2

I have converted a string which has foreign character - 晝 to byte array. Byte array can store values between -128 to 127, so corresponding value has been stored as 3 bytes ---> -26,-103,-99.

Here's the conversion code:

String str = "晝"; 
byte[] b = str.getBytes(); 

for(byte bt : b) 
    System.out.println(bt); 

String str1 = new String(b);
System.out.println(str1);

Can you please clarify how this 3 bytes has been calculated for the foreign character

hyde
  • 50,653
  • 19
  • 110
  • 158
Senthil
  • 35
  • 1
  • 4
  • 1
    How did you converted your String? [This](https://docs.oracle.com/javase/tutorial/i18n/text/string.html) would help – SMA Dec 27 '15 at 07:28
  • {String str = "晝"; byte[] b = str.getBytes(); for(byte bt : b) System.out.println(bt); String str1 = new String(b); System.out.println(str1);} – Senthil Dec 27 '15 at 09:44
  • Possible duplicate of [How does UTF-8 "variable-width encoding" work?](http://stackoverflow.com/questions/1543613/how-does-utf-8-variable-width-encoding-work) – Joe Dec 30 '15 at 14:50

2 Answers2

3

晝 is U+665D. It looks like when you converted it, you converted it to UTF-8. UTF-8 is a variable length encoding of Unicode characters. Characters in [U+0800, U+FFFF] are converted to 3 bytes.

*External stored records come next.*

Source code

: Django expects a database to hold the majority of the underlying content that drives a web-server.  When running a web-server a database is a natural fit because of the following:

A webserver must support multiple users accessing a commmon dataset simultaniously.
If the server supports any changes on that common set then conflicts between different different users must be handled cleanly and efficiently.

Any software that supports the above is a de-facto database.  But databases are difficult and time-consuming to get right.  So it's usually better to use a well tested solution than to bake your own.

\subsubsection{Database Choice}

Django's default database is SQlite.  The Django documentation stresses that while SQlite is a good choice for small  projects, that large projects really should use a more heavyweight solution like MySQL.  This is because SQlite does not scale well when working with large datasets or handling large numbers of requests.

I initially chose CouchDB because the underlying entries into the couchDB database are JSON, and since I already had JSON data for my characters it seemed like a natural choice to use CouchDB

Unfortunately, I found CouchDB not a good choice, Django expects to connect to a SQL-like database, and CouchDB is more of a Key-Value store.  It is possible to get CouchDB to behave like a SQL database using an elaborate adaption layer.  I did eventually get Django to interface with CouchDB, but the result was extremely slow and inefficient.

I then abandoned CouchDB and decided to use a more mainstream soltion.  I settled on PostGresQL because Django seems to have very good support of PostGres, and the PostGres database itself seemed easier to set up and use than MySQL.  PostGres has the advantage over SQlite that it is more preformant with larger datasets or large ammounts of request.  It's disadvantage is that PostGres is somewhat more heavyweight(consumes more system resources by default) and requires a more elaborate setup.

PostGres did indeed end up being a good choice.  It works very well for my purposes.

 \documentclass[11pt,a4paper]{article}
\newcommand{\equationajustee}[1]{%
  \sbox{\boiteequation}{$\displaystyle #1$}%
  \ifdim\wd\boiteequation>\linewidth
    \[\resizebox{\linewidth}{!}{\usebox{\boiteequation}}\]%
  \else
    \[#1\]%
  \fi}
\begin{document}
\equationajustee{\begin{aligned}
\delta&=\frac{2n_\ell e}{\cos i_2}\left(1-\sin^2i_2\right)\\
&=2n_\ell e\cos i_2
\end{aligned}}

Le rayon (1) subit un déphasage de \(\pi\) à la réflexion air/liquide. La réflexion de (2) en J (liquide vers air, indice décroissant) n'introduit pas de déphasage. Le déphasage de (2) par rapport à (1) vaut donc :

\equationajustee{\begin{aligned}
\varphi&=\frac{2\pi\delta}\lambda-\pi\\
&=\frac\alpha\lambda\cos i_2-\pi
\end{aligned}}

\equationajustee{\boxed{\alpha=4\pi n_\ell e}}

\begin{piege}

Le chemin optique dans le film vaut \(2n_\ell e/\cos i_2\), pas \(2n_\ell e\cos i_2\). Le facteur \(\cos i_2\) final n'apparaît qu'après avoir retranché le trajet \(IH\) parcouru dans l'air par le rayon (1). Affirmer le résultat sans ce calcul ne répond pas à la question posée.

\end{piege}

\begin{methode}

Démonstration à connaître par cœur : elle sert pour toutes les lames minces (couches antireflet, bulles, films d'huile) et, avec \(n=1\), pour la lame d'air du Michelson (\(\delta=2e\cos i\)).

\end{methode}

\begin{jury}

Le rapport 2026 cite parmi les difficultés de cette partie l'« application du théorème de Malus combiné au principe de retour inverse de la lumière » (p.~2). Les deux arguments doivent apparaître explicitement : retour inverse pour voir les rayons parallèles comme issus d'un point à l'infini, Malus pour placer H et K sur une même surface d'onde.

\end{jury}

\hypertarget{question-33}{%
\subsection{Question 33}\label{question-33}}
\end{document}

According to this converter, U+665D is E6 99 9D in UTF-8 (in hex, 230 153 157 in decimal, which will be needed in a bit). Because a byte is -128 to 127, values larger than 127 are displayed as the number less 256, so as bytes, 230 153 157 is 230-256 153-256 157-256, or -26 -103 -99, which is what you're seeing.

blm
  • 2,145
  • 2
  • 16
  • 21
1

All conversions from characters to bytes uses some character set do do the encoding.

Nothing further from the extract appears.